AHCI is an older and older technology, whereas NVME is much newer and faster. As a result, an NVME solid state drive is significantly more expensive than a SATA solid state drive. To complicate matters, NVME’s full potential is only achieved when navigating through large files. We’ve explained more in our SSD technology review.
For boot times, gaming or light office work, the difference in speed between NVME and AHCI SSD is only a few seconds. When moving large files or editing videos and photos, the difference will be very noticeable. We speak almost 7 times faster. Below is an overview of the various file transfer speeds and download times.
Read / Write Speed:
- 7200 RPM HD – up to 210 MB / s
- SSD SATA 3 – up to 550 MB / s
- SSD NVME – up to 3500 MB / s.
Boot time (estimated):
- 7200 RPM HD – 36 seconds
- Sata 3 SSD Boot time – 9 seconds
- NVME SSD – 6 seconds
Loading times based on this video
As you can see, the boot time from HDD to SSD has been significantly reduced. The transition from SSD to NVME is very small. However, NVME still has a big advantage in file read / write speed when it comes to larger files.
So with that in mind, choose NVME if you want the fastest possible speed to move large files. If you don’t have to, you can spend the same budget on a larger SSD.
How much should i pay for a Sata 3 SSD?
Although prices for solid state drives have been steadily declining, they are still more expensive than traditional hard drives. The amount you pay per gigabyte will depend on the brand and capacity of the drive you choose. At the time of writing, we have been tracking the prices of various SSD drives on Amazon and have found that the average price to pay for a drive of varying capacities is shown below.
- 1TB Disk: Average $ 135
- 500GB Disk: Average $ 67
- 250GB Disk: Average $ 44
- 120GB Disk: Average $ 24
How much should an NVME drive?
As mentioned earlier, NVME drives are more expensive than standard SSD drives. You should also make sure you have a suitable M.2 connector on your motherboard before purchasing one. An M.2 connector looks like this:
While the standard prices for SSDs are very similar from one manufacturer to another, NVME drives are different. For example, you can pay around $ 250 for a 1TB Samsung 970 PRO or $ 145 for a 1TB Crucial P1.
If prices are below $ 200, there is usually a catch. Take the P1 for example – it has a maximum speed of 2000 MB / s reading and 1500 MB / s writing.

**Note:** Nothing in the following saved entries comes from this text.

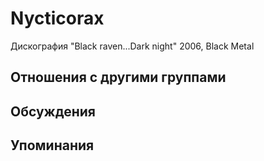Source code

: # Nycticorax

Дискография
"Black raven...Dark night" 2006, Black Metal

## Отношения с другими группами


## Обсуждения


## Упоминания

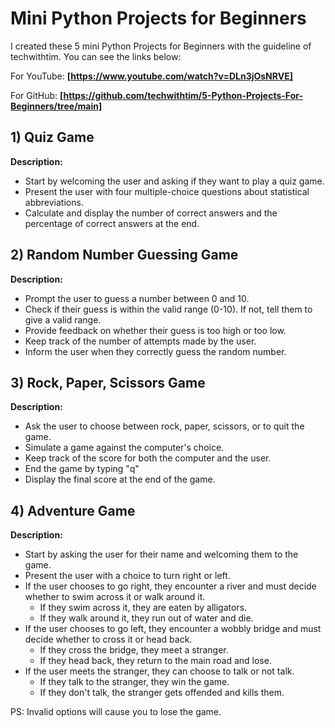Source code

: # Mini Python Projects for Beginners #

I created these 5 mini Python Projects for Beginners with the guideline of techwithtim. 
You can see the links below:

For YouTube:
**[https://www.youtube.com/watch?v=DLn3jOsNRVE]**


For GitHub:
**[https://github.com/techwithtim/5-Python-Projects-For-Beginners/tree/main]**


## 1) Quiz Game ##
**Description:**
- Start by welcoming the user and asking if they want to play a quiz game.
- Present the user with four multiple-choice questions about statistical abbreviations.
- Calculate and display the number of correct answers and the percentage of correct answers at the end.

## 2) Random Number Guessing Game ##
**Description:**
- Prompt the user to guess a number between 0 and 10.
- Check if their guess is within the valid range (0-10). If not, tell them to give a valid range.
- Provide feedback on whether their guess is too high or too low.
- Keep track of the number of attempts made by the user.
- Inform the user when they correctly guess the random number.

## 3) Rock, Paper, Scissors Game ##
**Description:**
- Ask the user to choose between rock, paper, scissors, or to quit the game.
- Simulate a game against the computer's choice.
- Keep track of the score for both the computer and the user.
- End the game by typing "q"
- Display the final score at the end of the game.

## 4) Adventure Game ##
**Description:**
- Start by asking the user for their name and welcoming them to the game.
- Present the user with a choice to turn right or left.
- If the user chooses to go right, they encounter a river and must decide whether to swim across it or walk around it.
  - If they swim across it, they are eaten by alligators.
  - If they walk around it, they run out of water and die.
- If the user chooses to go left, they encounter a wobbly bridge and must decide whether to cross it or head back.
     - If they cross the bridge, they meet a stranger.
     - If they head back, they return to the main road and lose.
- If the user meets the stranger, they can choose to talk or not talk.
  - If they talk to the stranger, they win the game.
  - If they don't talk, the stranger gets offended and kills them.

PS: Invalid options will cause you to lose the game.
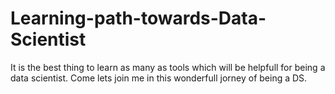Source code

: # Learning-path-towards-Data-Scientist
It is the best thing to learn as many as tools which will be helpfull for being a data scientist. Come lets join me in this wonderfull jorney of being a DS. 
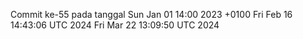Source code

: Commit ke-55 pada tanggal Sun Jan 01 14:00 2023 +0100
Fri Feb 16 14:43:06 UTC 2024
Fri Mar 22 13:09:50 UTC 2024
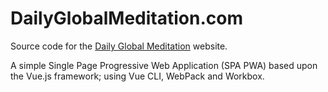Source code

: # DailyGlobalMeditation.com

Source code for the [Daily Global Meditation](https://DailyGlobalMeditation.com) website.

A simple Single Page Progressive Web Application (SPA PWA) based upon the Vue.js framework; using Vue CLI, WebPack and Workbox.
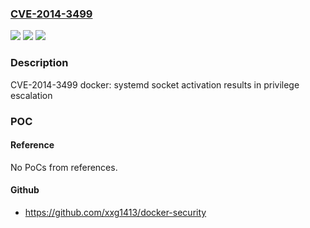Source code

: ### [CVE-2014-3499](https://cve.mitre.org/cgi-bin/cvename.cgi?name=CVE-2014-3499)
![](https://img.shields.io/static/v1?label=Product&message=Red%20Hat%20Enterprise%20Linux%207%20Extras&color=blue)
![](https://img.shields.io/static/v1?label=Version&message=!%200%3A0.11.1-22.el7%20&color=brighgreen)
![](https://img.shields.io/static/v1?label=Vulnerability&message=Incorrect%20Privilege%20Assignment&color=brighgreen)

### Description

CVE-2014-3499 docker: systemd socket activation results in privilege escalation

### POC

#### Reference
No PoCs from references.

#### Github
- https://github.com/xxg1413/docker-security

The Samsung 970 PRO, by contrast, has read / write speeds of up to 3500 MB / s.
For a true NVME SSD with full speed potential, you are looking at the following average prices:
- 1TB Drive: Average $ 240
- 500GB Drive: Average $ 130
- 250GB Disk: Average $ 80
- 120GB Disk: Average $ 50
If you see a product at a significantly slower speed, read the description carefully and read the reviews online to understand why.
Which SSD Brands Are Trusted?
Buying an SSD from a reputable manufacturer is important because fixing your flash memory can be tricky. If longevity is your concern, you should target brands that have proven track record in producing durable actuators.

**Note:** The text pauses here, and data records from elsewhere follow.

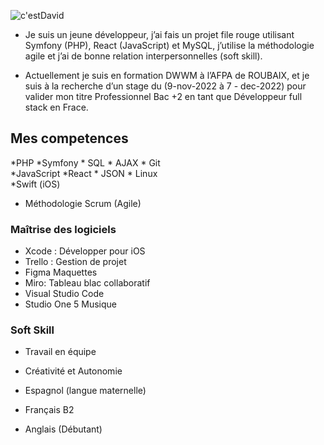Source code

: 
![c'estDavid](https://user-images.githubusercontent.com/94442434/191039830-b1456244-6681-4096-81d6-e781172f3c47.svg)

* Je suis un jeune développeur, j’ai fais un projet file rouge utilisant Symfony (PHP), React (JavaScript) et MySQL, j’utilise la méthodologie agile et j’ai de bonne relation interpersonnelles (soft skill). 

* Actuellement je suis en formation DWWM à l’AFPA de ROUBAIX, et  je suis à la recherche d’un stage du (9-nov-2022  à  7 - dec-2022)  pour valider mon titre Professionnel Bac +2  en tant que Développeur full stack en Frace.

## Mes competences 

*PHP                   *Symfony         * SQL           * AJAX             * Git       
*JavaScript            *React                           * JSON             * Linux         
*Swift (iOS)	                                                                 
                                                                    

* Méthodologie Scrum (Agile)       

### Maîtrise des logiciels
* Xcode :  Développer pour iOS
* Trello : Gestion de projet
* Figma Maquettes 
* Miro: Tableau blac collaboratif
* Visual Studio Code
* Studio One 5 Musique

### Soft Skill
* Travail en équipe
* Créativité et Autonomie

* Espagnol (langue maternelle) 
* Français B2
* Anglais (Débutant)






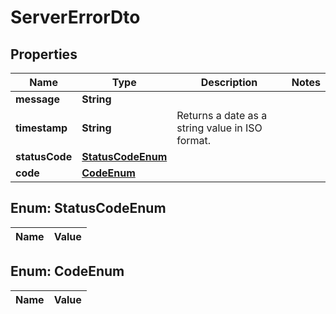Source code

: 

# ServerErrorDto

## Properties

Name | Type | Description | Notes
------------ | ------------- | ------------- | -------------
**message** | **String** |  | 
**timestamp** | **String** | Returns a date as a string value in ISO format. | 
**statusCode** | [**StatusCodeEnum**](#StatusCodeEnum) |  | 
**code** | [**CodeEnum**](#CodeEnum) |  | 


## Enum: StatusCodeEnum

Name | Value
---- | -----


## Enum: CodeEnum

Name | Value
---- | -----




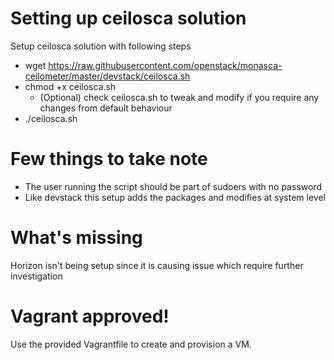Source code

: # Setting up ceilosca solution

Setup ceilosca solution with following steps

- wget https://raw.githubusercontent.com/openstack/monasca-ceilometer/master/devstack/ceilosca.sh
- chmod +x ceilosca.sh
  - (Optional) check ceilosca.sh to tweak and modify if you require any changes from default behaviour
- ./ceilosca.sh

# Few things to take note

- The user running the script should be part of sudoers with no password
- Like devstack this setup adds the packages and modifies at system level

# What's missing

Horizon isn't being setup since it is causing issue which require further investigation

# Vagrant approved!

Use the provided Vagrantfile to create and provision a VM.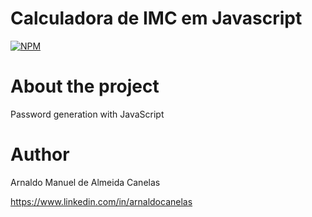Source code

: # Calculadora de IMC em Javascript 

[![NPM](https://img.shields.io/npm/l/react)](https://github.com/amac81/Js_PwGenerator/blob/main/LICENSE) 

# About the project

Password generation with JavaScript 

# Author

Arnaldo Manuel de Almeida Canelas

https://www.linkedin.com/in/arnaldocanelas
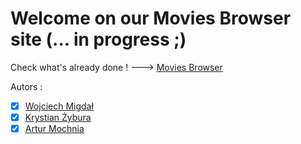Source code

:# Welcome on our Movies Browser site (... in progress ;)

Check what's already done ! ---> [Movies Browser](https://woytekmig.github.io/movies-browser/movies)

Autors :

- [x] [Wojciech Migdał](https://github.com/WoytekMig)
- [x] [Krystian Żybura](https://github.com/KrystianZybura)
- [x] [Artur Mochnia](https://github.com/Arcziwald)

An interesting experiment showed that Kingston, Samsung and Corsair drives survive after writing 1000 TB of data. Keep in mind that this is a lot of data. Other lesser known brands may not last very long.
The best thing you can do when choosing a drive is to read customer reviews for durability and research brand information online for potential issues. After all, is a small price cut really worth it when you might prefer a less reliable brand over a trustworthy one?
Although this study was conducted on typical AHCI SATA 3 drives, we are confident that similar results will be obtained on an NVME drive.
Thanks for reading our SSD buying guide. We hope this guide was informative enough to help you make your next purchase.
More questions about SSDs? You can tweet me and I’ll be happy to answer. Enjoy!